A U.S. Food and Drug Administration (FDA) panel recommended approval of the WATCHMAN Left Atrial Appendage Closure (LAAC) device after determining that the benefits of the device outweigh the associated risks.
The panel under the Medical Devices Advisory Committee voted favoring the approval of the device, with six voting yes, five voting no and one abstaining. Twelve attendees voted that the device is safe to use, but only half believe that it is effective.

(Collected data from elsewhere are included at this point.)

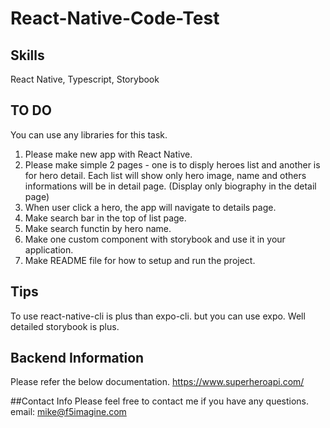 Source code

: # React-Native-Code-Test

## Skills
React Native, Typescript, Storybook

## TO DO
You can use any libraries for this task.
1. Please make new app with React Native.
2. Please make simple 2 pages - one is to disply heroes list and another is for hero detail.
Each list will show only hero image, name and others informations will be in detail page. (Display only biography in the detail page)
3. When user click a hero, the app will navigate to details page.
4. Make search bar in the top of list page.
5. Make search functin by hero name.
6. Make one custom component with storybook and use it in your application.
7. Make README file for how to setup and run the project.

## Tips
To use react-native-cli is plus than expo-cli. but you can use expo.
Well detailed storybook is plus.

## Backend Information
Please refer the below documentation.
https://www.superheroapi.com/

##Contact Info
Please feel free to contact me if you have any questions.
email: mike@f5imagine.com

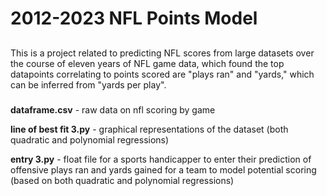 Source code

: # 2012-2023 NFL Points Model

## 
This is a project related to predicting NFL scores from large datasets over the course of eleven years of NFL game data, which found the top datapoints correlating to points scored are "plays ran" and "yards," which can be inferred from "yards per play".

###
**dataframe.csv** - raw data on nfl scoring by game

**line of best fit 3.py** - graphical representations of the dataset (both quadratic and polynomial regressions)

**entry 3.py** - float file for a sports handicapper to enter their prediction of offensive plays ran and yards gained for a team to model potential scoring (based on both quadratic and polynomial regressions)

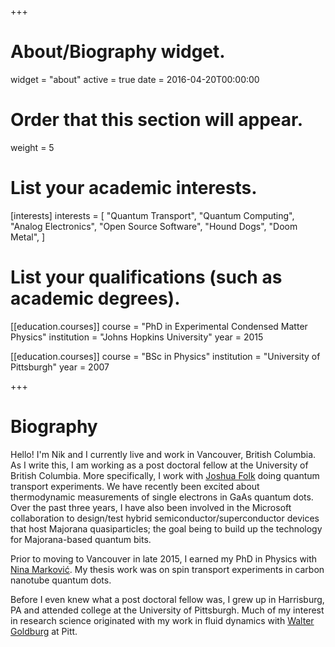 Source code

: +++
# About/Biography widget.
widget = "about"
active = true
date = 2016-04-20T00:00:00

# Order that this section will appear.
weight = 5

# List your academic interests.
[interests]
  interests = [
    "Quantum Transport",
    "Quantum Computing",
    "Analog Electronics",
    "Open Source Software",
    "Hound Dogs",
    "Doom Metal",
  ]

# List your qualifications (such as academic degrees).
[[education.courses]]
  course = "PhD in Experimental Condensed Matter Physics"
  institution = "Johns Hopkins University"
  year = 2015

[[education.courses]]
  course = "BSc in Physics"
  institution = "University of Pittsburgh"
  year = 2007

+++

# Biography

Hello! I'm Nik and I currently live and work in Vancouver, British Columbia. As I write this, I am working as a post doctoral fellow at the University of British Columbia. More specifically, I work with [Joshua Folk](http://www.phas.ubc.ca/~qdev/) doing quantum transport experiments. We have recently been excited about thermodynamic measurements of single electrons in GaAs quantum dots. Over the past three years, I have also been involved in the Microsoft collaboration to design/test hybrid semiconductor/superconductor devices that host Majorana quasiparticles; the goal being to build up the technology for Majorana-based quantum bits.

Prior to moving to Vancouver in late 2015, I earned my PhD in Physics with [Nina Marković](https://en.wikipedia.org/wiki/Nina_Markovi%C4%87). My thesis work was on spin transport experiments in carbon nanotube quantum dots.

Before I even knew what a post doctoral fellow was, I grew up in Harrisburg, PA and attended college at the University of Pittsburgh. Much of my interest in research science originated with my work in fluid dynamics with [Walter Goldburg](https://www.physicsandastronomy.pitt.edu/people/walter-i-goldburg) at Pitt.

LAAC is a treatment that prevents the formation of blood clot in patients diagnosed with atrial fibrillation (AF) which affects up to 20 percent of those with heart rhythm disorder. The Watchman device was developed to serve as a heart surgery backup designed to be permanently implanted in the LAA to trap blood clots and prevent stroke.
The committee reviewed the results of the two randomized clinical trials, PROTECT AF and PREVAIL, as well as trials from the Continued Access Protocol (CAP) and CAP2. Clinical data for WATCHMAN included at least 2,400 patients and at least 6,000 patient-years in the subsequent clinical studies. Currently, WATCHMAN is approved to be sold in at least 70 countries around the world.
"I'm encouraged that the Panel recognized the importance of having the WATCHMAN Device as an option for appropriate patients," Dr. Vivek Reddy, director of the Cardiac Arrhythmia Service at Mount Sinai Medical Center and co-principal investigator of the PROTECT AF and PREVAIL studies, told MarketWatch.
The panel also provided recommendations on the use of the device and its target population. The panel agreed that the device could work well and could be beneficial to people who are in need of a long-term anticoagulation device and couldn't take a blood thinner warfarin.
The FDA can overrule the approval. The federal agency already ignored two recommendations for the same device previously. But WATCHMAN's maker Boston Scientific argued that the agency should approve it this time, according to the Wall Street Journal.
"We need an alternative treatment strategy for high-risk patients," Shephal K. Doshi, an electrophysiologist at the Pacific Heart Institute and an investigator in the Watchman trials, told panel members. "For some of our patients, Watchman can be that option."